__Exercise aim__:
Note how many lines in the entries contain the string "officers", then give that number and nothing else.

__Data__:

....................

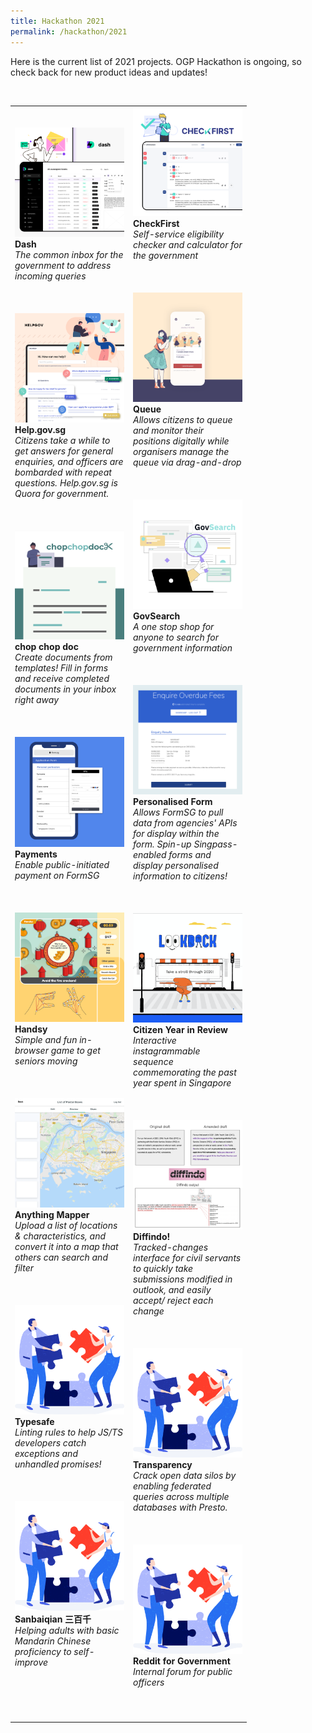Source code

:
 ```yaml
---
title: Hackathon 2021
permalink: /hackathon/2021
---
```

Here is the current list of 2021 projects. OGP Hackathon is ongoing, so check back for new product ideas and updates!

<br/>

<table width="350px">
<tbody>
      <td width="175px">
          <img src="/images/Dash_snapshot.png" alt="Dash.gov.sg" title="Dash.gov.sg"/><br /><strong>Dash</strong><br /><em>The common inbox for the government to address incoming queries</em>
          <br /><br /><br /><br />
        <img src="/images/Helpgov_snapshot.png" alt="Help.gov.sg" title="Help.gov.sg" /><br /><strong>Help.gov.sg</strong><br /><em>Citizens take a while to get answers for general enquiries, and officers are bombarded with repeat questions. Help.gov.sg is Quora for government.</em> 
					<br /><br /><br /><br />  
				<img src="/images/chopchopdocx_snapshot_updated.png" alt="chop chop doc" title="chop chop doc" /><br /><strong>chop chop doc</strong><br /><em>Create documents from templates! Fill in forms and receive completed documents in your inbox right away</em> 
          <br /><br /><br /><br />
				<img src="/images/Payments_snapshot.png" alt="Payments" title="Payments" /><br /><strong>Payments</strong><br /><em>Enable public-initiated payment on FormSG</em>
          <br /><br /><br /><br />
				<img src="/images/Handsy_snapshot.png" alt="Handsy" title="Handsy" /><br /><strong>Handsy</strong><br /><em>Simple and fun in-browser game to get seniors moving</em>
          <br /><br /><br /><br />
				<img src="/images/AnythingMapper_snapshot.png" alt="Anything Mapper" title="Anything Mapper" /><br /><strong>Anything Mapper</strong><br /><em>Upload a list of locations & characteristics, and convert it into a map that others can search and filter</em> 
          <br /><br /><br /><br />
				<img src="/images/solve.svg" alt="Typesafe" title="Typesafe" /><br /><strong>Typesafe</strong><br /><em>Linting rules to help JS/TS developers catch exceptions and unhandled promises!</em> 
				  <br /><br /><br /><br />				<img src="/images/solve.svg" alt="Sanbaiqian" title="Sanbaiqian" /><br /><strong>Sanbaiqian 三百千</strong><br /><em>Helping adults with basic Mandarin Chinese proficiency to self-improve</em> 
				  <br /><br /><br /><br />
	</td>
      <td width="175px">
				    <img src="/images/Checkfirst_snapshot.png" alt="Checkfirst.gov.sg" title="Checkfirst.gov.sg" /><br /><strong>CheckFirst</strong><br /><em>Self-service eligibility checker and calculator for the government</em> 
          <br /><br /><br /><br />
          <a href=""><img src="/images/Queue_snapshot.png" alt="Queue" title="Queue" /></a><br /><strong>Queue</strong><br /><em>Allows citizens to queue and monitor their positions digitally while organisers manage the queue via drag-and-drop</em> 
          <br /><br /><br /><br />
				<img src="/images/GovSearch_snapshot.png" alt="GovSearch" title="GovSearch" /><br /><strong>GovSearch</strong><br /><em>A one stop shop for anyone to search for government information</em> 
          <br /><br /><br /><br />
				<img src="/images/PersonalisedForm_snapshot.png" alt="Personalised Form" title="Personalised Form" /><br /><strong>Personalised Form</strong><br /><em>Allows FormSG to pull data from agencies' APIs for display within the form. Spin-up Singpass-enabled forms and display personalised information to citizens!</em> 
				  <br /><br /><br /><br /><img src="/images/CitizenYearInReview_snapshot.png" alt="Citizen Year in Review" title="Citizen Year in Review" /><br /><strong>Citizen Year in Review</strong><br /><em>Interactive instagrammable sequence commemorating the past year spent in Singapore</em> 
          <br /><br /><br /><br />   
				<img src="/images/Diffindo_snapshot.png" alt="Diffindo!" title="Diffindo!" /><br /><strong>Diffindo!</strong><br /><em>Tracked-changes interface for civil servants to quickly take submissions modified in outlook, and easily accept/ reject each change</em> 
          <br /><br /><br /><br />
				<img src="/images/solve.svg" alt="Transparency" title="Transparency" /><br /><strong>Transparency </strong><br /><em>Crack open data silos by enabling federated queries across multiple databases with Presto.</em> 
				  <br /><br /><br /><br />
				<img src="/images/solve.svg" alt="Reddit for Government" title="Reddit for Government" /><br /><strong>Reddit for Government</strong><br /><em>Internal forum for public officers</em> 
				  <br /><br /><br /><br />
      </td>
</tbody>
</table>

....................

__Solved problem__:
2